ASSIGNMENT
What you write must match, character for character, the lines from the one with "Transaction being monitored." down to the one with "When an exception" in the listing below, minus its pictures.

MATERIAL PROVIDED
______________________________
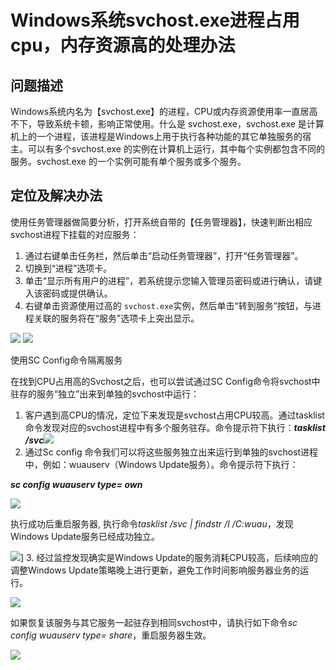 # Windows系统svchost.exe进程占用cpu，内存资源高的处理办法

## **问题描述**

Windows系统内名为【svchost.exe】的进程，CPU或内存资源使用率一直居高不下，导致系统卡顿，影响正常使用。什么是 svchost.exe，svchost.exe 是计算机上的一个进程，该进程是Windows上用于执行各种功能的其它单独服务的宿主。可以有多个svchost.exe 的实例在计算机上运行，其中每个实例都包含不同的服务。svchost.exe 的一个实例可能有单个服务或多个服务。

## **定位及解决办法**

使用任务管理器做简要分析，打开系统自带的【任务管理器】，快速判断出相应svchost进程下挂载的对应服务：

1. 通过右键单击任务栏，然后单击“启动任务管理器”，打开“任务管理器”。
2. 切换到“进程”选项卡。
3. 单击“显示所有用户的进程”，若系统提示您输入管理员密码或进行确认，请键入该密码或提供确认。
4. 右键单击资源使用过高的 `svchost.exe`实例，然后单击“转到服务”按钮，与进程关联的服务将在“服务”选项卡上突出显示。

![](../../../../../image/Elastic-Compute/Virtual-Machine/Windows/Windows%E7%B3%BB%E7%BB%9Fsvchost.exe%E8%BF%9B%E7%A8%8B%E5%8D%A0%E7%94%A8cpu%EF%BC%8C%E5%86%85%E5%AD%98%E8%B5%84%E6%BA%90%E9%AB%98%E7%9A%84%E5%A4%84%E7%90%86%E5%8A%9E%E6%B3%9501.png) ![](../../../../../image/Elastic-Compute/Virtual-Machine/Windows/Windows%E7%B3%BB%E7%BB%9Fsvchost.exe%E8%BF%9B%E7%A8%8B%E5%8D%A0%E7%94%A8cpu%EF%BC%8C%E5%86%85%E5%AD%98%E8%B5%84%E6%BA%90%E9%AB%98%E7%9A%84%E5%A4%84%E7%90%86%E5%8A%9E%E6%B3%9502.png)

使用SC Config命令隔离服务

在找到CPU占用高的Svchost之后，也可以尝试通过SC Config命令将svchost中驻存的服务“独立”出来到单独的svchost中运行：

1. 客户遇到高CPU的情况，定位下来发现是svchost占用CPU较高。通过tasklist命令发现对应的svchost进程中有多个服务驻存。命令提示符下执行：***tasklist /svc***![](../../../../../image/Elastic-Compute/Virtual-Machine/Windows/Windows%E7%B3%BB%E7%BB%9Fsvchost.exe%E8%BF%9B%E7%A8%8B%E5%8D%A0%E7%94%A8cpu%EF%BC%8C%E5%86%85%E5%AD%98%E8%B5%84%E6%BA%90%E9%AB%98%E7%9A%84%E5%A4%84%E7%90%86%E5%8A%9E%E6%B3%9503.png)
2. 通过Sc config 命令我们可以将这些服务独立出来运行到单独的svchost进程中，例如：wuauserv（Windows Update服务）。命令提示符下执行：

***sc config wuauserv type= own***

![](../../../../../image/Elastic-Compute/Virtual-Machine/Windows/Windows%E7%B3%BB%E7%BB%9Fsvchost.exe%E8%BF%9B%E7%A8%8B%E5%8D%A0%E7%94%A8cpu%EF%BC%8C%E5%86%85%E5%AD%98%E8%B5%84%E6%BA%90%E9%AB%98%E7%9A%84%E5%A4%84%E7%90%86%E5%8A%9E%E6%B3%9504.png)

执行成功后重启服务器, 执行命令*tasklist /svc | findstr /I /C:wuau*，发现Windows Update服务已经成功独立。

![](../../../../../image/Elastic-Compute/Virtual-Machine/Windows/Windows%E7%B3%BB%E7%BB%9Fsvchost.exe%E8%BF%9B%E7%A8%8B%E5%8D%A0%E7%94%A8cpu%EF%BC%8C%E5%86%85%E5%AD%98%E8%B5%84%E6%BA%90%E9%AB%98%E7%9A%84%E5%A4%84%E7%90%86%E5%8A%9E%E6%B3%9505.png)]
3. 经过监控发现确实是Windows Update的服务消耗CPU较高，后续响应的调整Windows Update策略晚上进行更新，避免工作时间影响服务器业务的运行。

![](../../../../../image/Elastic-Compute/Virtual-Machine/Windows/Windows%E7%B3%BB%E7%BB%9Fsvchost.exe%E8%BF%9B%E7%A8%8B%E5%8D%A0%E7%94%A8cpu%EF%BC%8C%E5%86%85%E5%AD%98%E8%B5%84%E6%BA%90%E9%AB%98%E7%9A%84%E5%A4%84%E7%90%86%E5%8A%9E%E6%B3%9506.png)

如果恢复该服务与其它服务一起驻存到相同svchost中，请执行如下命令*sc config wuauserv type= share*，重启服务器生效。

![](../../../../../image/Elastic-Compute/Virtual-Machine/Windows/Windows%E7%B3%BB%E7%BB%9Fsvchost.exe%E8%BF%9B%E7%A8%8B%E5%8D%A0%E7%94%A8cpu%EF%BC%8C%E5%86%85%E5%AD%98%E8%B5%84%E6%BA%90%E9%AB%98%E7%9A%84%E5%A4%84%E7%90%86%E5%8A%9E%E6%B3%9507.png)
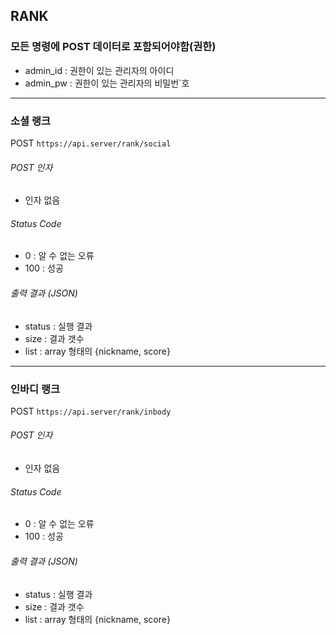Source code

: ## RANK

### 모든 명령에 POST 데이터로 포함되어야함(권한)
* admin_id : 권한이 있는 관리자의 아이디
* admin_pw : 권한이 있는 관리자의 비밀번`호

------

### 소셜 랭크
POST ` https://api.server/rank/social `

###### POST 인자
* 인자 없음

###### Status Code
* 0 : 알 수 없는 오류
* 100 : 성공

###### 출력 결과 (JSON)
* status : 실행 결과
* size : 결과 갯수
* list : array 형태의 {nickname, score}

------

### 인바디 랭크
POST ` https://api.server/rank/inbody `

###### POST 인자
* 인자 없음

###### Status Code
* 0 : 알 수 없는 오류
* 100 : 성공

###### 출력 결과 (JSON)
* status : 실행 결과
* size : 결과 갯수
* list : array 형태의 {nickname, score}
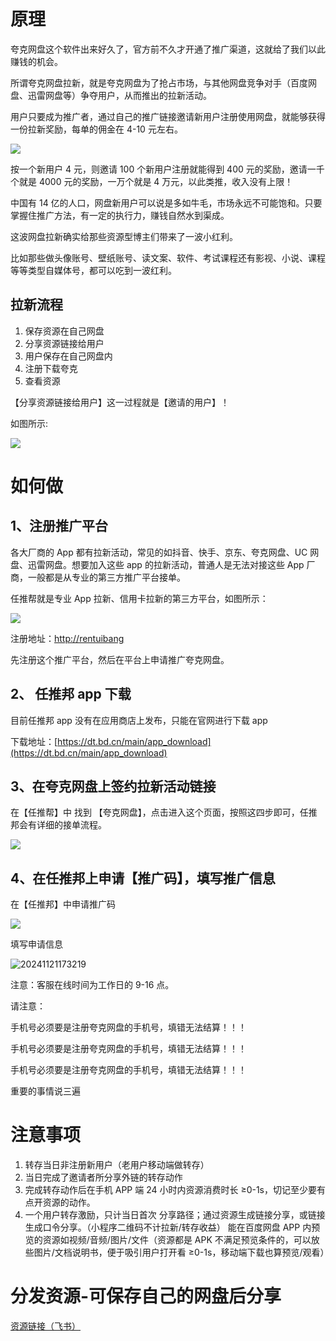 # 原理

夸克网盘这个软件出来好久了，官方前不久才开通了推广渠道，这就给了我们以此赚钱的机会。

所谓夸克网盘拉新，就是夸克网盘为了抢占市场，与其他网盘竞争对手（百度网盘、迅雷网盘等）争夺用户，从而推出的拉新活动。

用户只要成为推广者，通过自己的推广链接邀请新用户注册使用网盘，就能够获得一份拉新奖励，每单的佣金在 4-10 元左右。

![](https://cdn.jsdelivr.net/gh/SilverComet7/image-bed@main/blog/1732288679906.png)

按一个新用户 4 元，则邀请 100 个新用户注册就能得到 400 元的奖励，邀请一千个就是 4000 元的奖励，一万个就是 4 万元，以此类推，收入没有上限！

中国有 14 亿的人口，网盘新用户可以说是多如牛毛，市场永远不可能饱和。只要掌握住推广方法，有一定的执行力，赚钱自然水到渠成。

这波网盘拉新确实给那些资源型博主们带来了一波小红利。

比如那些做头像账号、壁纸账号、读文案、软件、考试课程还有影视、小说、课程等等类型自媒体号，都可以吃到一波红利。

## 拉新流程

1. 保存资源在自己网盘
2. 分享资源链接给用户
3. 用户保存在自己网盘内
4. 注册下载夸克
5. 查看资源

【分享资源链接给用户】这一过程就是【邀请的用户】！

如图所示:

![](https://cdn.jsdelivr.net/gh/SilverComet7/image-bed@main/blog/1732288679930.png)

# 如何做

## 1、注册推广平台

各大厂商的 App 都有拉新活动，常见的如抖音、快手、京东、夸克网盘、UC 网盘、迅雷网盘。想要加入这些 app 的拉新活动，普通人是无法对接这些 App 厂商，一般都是从专业的第三方推广平台接单。

任推帮就是专业 App 拉新、信用卡拉新的第三方平台，如图所示：

![](https://cdn.jsdelivr.net/gh/SilverComet7/image-bed@main/blog/1732288679931.png)

注册地址：[http://rentuibang](https://dt.bd.cn/#/pages/login/register?invite_code=631289)

先注册这个推广平台，然后在平台上申请推广夸克网盘。

## 2、 任推邦 app 下载

目前任推邦 app 没有在应用商店上发布，只能在官网进行下载 app

下载地址：[https://dt.bd.cn/main/app_download](https://dt.bd.cn/main/app_download)

## 3、在夸克网盘上签约拉新活动链接

在【任推帮】中 找到 【夸克网盘】，点击进入这个页面，按照这四步即可，任推邦会有详细的接单流程。

![](<https://cdn.jsdelivr.net/gh/SilverComet7/image-bed@main/blog/![]().png>)

## 4、在任推邦上申请【推广码】，填写推广信息

在【任推邦】中申请推广码

![](https://cdn.jsdelivr.net/gh/SilverComet7/image-bed@main/blog/1732288679932.png)

填写申请信息

![20241121173219](https://cdn.jsdelivr.net/gh/SilverComet7/image-bed@main/blog/20241121173219.png)

注意：客服在线时间为工作日的 9-16 点。

请注意：

手机号必须要是注册夸克网盘的手机号，填错无法结算！！！

手机号必须要是注册夸克网盘的手机号，填错无法结算！！！

手机号必须要是注册夸克网盘的手机号，填错无法结算！！！

重要的事情说三遍

# 注意事项

1. 转存当日非注册新用户（老用户移动端做转存）
2. 当日完成了邀请者所分享外链的转存动作
3. 完成转存动作后在手机 APP 端 24 小时内资源消费时长 ≥0-1s，切记至少要有点开资源的动作。
4. 一个用户转存激励，只计当日首次
   分享路径；通过资源生成链接分享，或链接生成口令分享。（小程序二维码不计拉新/转存收益）
   能在百度网盘 APP 内预览的资源如视频/音频/图片/文件（资源都是 APK 不满足预览条件的，可以放些图片/文档说明书，便于吸引用户打开看 ≥0-1s，移动端下载也算预览/观看）

# 分发资源-可保存自己的网盘后分享

[资源链接（飞书）](https://ecnkrcrofnr8.feishu.cn/wiki/S1gKw1tySio4aFkncJ6cU4rVnDf)
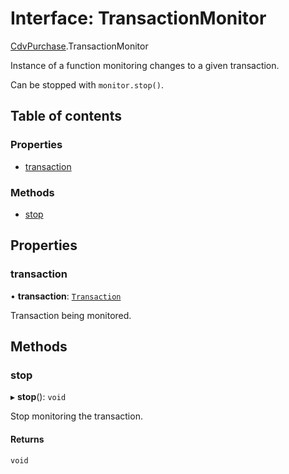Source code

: # Interface: TransactionMonitor

[CdvPurchase](../modules/CdvPurchase.md).TransactionMonitor

Instance of a function monitoring changes to a given transaction.

Can be stopped with `monitor.stop()`.

## Table of contents

### Properties

- [transaction](CdvPurchase.TransactionMonitor.md#transaction)

### Methods

- [stop](CdvPurchase.TransactionMonitor.md#stop)

## Properties

### transaction

• **transaction**: [`Transaction`](../classes/CdvPurchase.Transaction.md)

Transaction being monitored.

## Methods

### stop

▸ **stop**(): `void`

Stop monitoring the transaction.

#### Returns

`void`
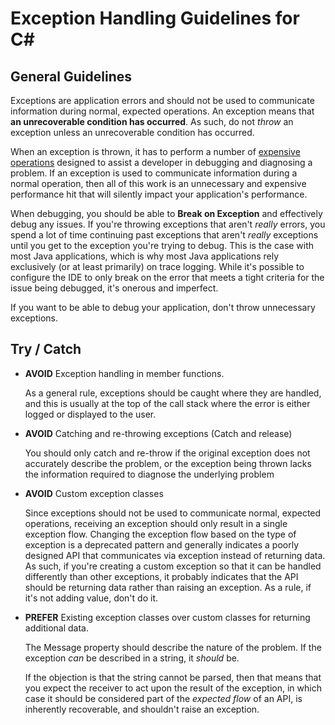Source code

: # Exception Handling Guidelines for C#

## General Guidelines
Exceptions are application errors and should not be used to communicate information during normal, expected operations. An exception means that **an unrecoverable condition has occurred**. As such, do not *throw* an exception unless an unrecoverable condition has occurred.

When an exception is thrown, it has to perform a number of [expensive operations](https://mattwarren.org/2019/01/21/Stackwalking-in-the-.NET-Runtime/) designed to assist a developer in debugging and diagnosing a problem. If an exception is used to communicate information during a normal operation, then all of this work is an unnecessary and expensive performance hit that will silently impact your application's performance.

When debugging, you should be able to **Break on Exception** and effectively debug any issues. If you're throwing exceptions that aren't *really* errors, you spend a lot of time continuing past exceptions that aren't *really* exceptions until you get to the exception you're trying to debug. This is the case with most Java applications, which is why most Java applications rely exclusively (or at least primarily) on trace logging. While it's possible to configure the IDE to only break on the error that meets a tight criteria for the issue being debugged, it's onerous and imperfect. 

If you want to be able to debug your application, don't throw unnecessary exceptions.

## Try / Catch
- **AVOID** Exception handling in member functions. 

  As a general rule, exceptions should be caught where they are handled, and this is usually at the top of the call stack where the error is either logged or displayed to the user.

- **AVOID** Catching and re-throwing exceptions (Catch and release)

  You should only catch and re-throw if the original exception does not accurately describe the problem, or the exception being thrown lacks the information required to diagnose the underlying problem

- **AVOID** Custom exception classes

  Since exceptions should not be used to communicate normal, expected operations, receiving an exception should only result in a single exception flow. Changing the exception flow based on the type of exception is a deprecated pattern and generally indicates a poorly designed API that communicates via exception instead of returning data. As such, if you're creating a custom exception so that it can be handled differently than other exceptions, it probably indicates that the API should be returning data rather than raising an exception. As a rule, if it's not adding value, don't do it.

- **PREFER** Existing exception classes over custom classes for returning additional data.

  The Message property should describe the nature of the problem. If the exception *can* be described in a string, it *should* be. 
  
  If the objection is that the string cannot be parsed, then that means that you expect the receiver to act upon the result of the exception, in which case it should be considered part of the *expected flow* of an API, is inherently recoverable, and shouldn't raise an exception.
______________________________
REPLY TO THE EXERCISE
Transaction being monitored.

## Methods

### stop

▸ **stop**(): `void`

Stop monitoring the transaction.

#### Returns

`void`
Source code

: # Exception Handling Guidelines for C#

## General Guidelines
Exceptions are application errors and should not be used to communicate information during normal, expected operations. An exception means that **an unrecoverable condition has occurred**. As such, do not *throw* an exception unless an unrecoverable condition has occurred.

When an exception is thrown, it has to perform a number of [expensive operations](https://mattwarren.org/2019/01/21/Stackwalking-in-the-.NET-Runtime/) designed to assist a developer in debugging and diagnosing a problem. If an exception is used to communicate information during a normal operation, then all of this work is an unnecessary and expensive performance hit that will silently impact your application's performance.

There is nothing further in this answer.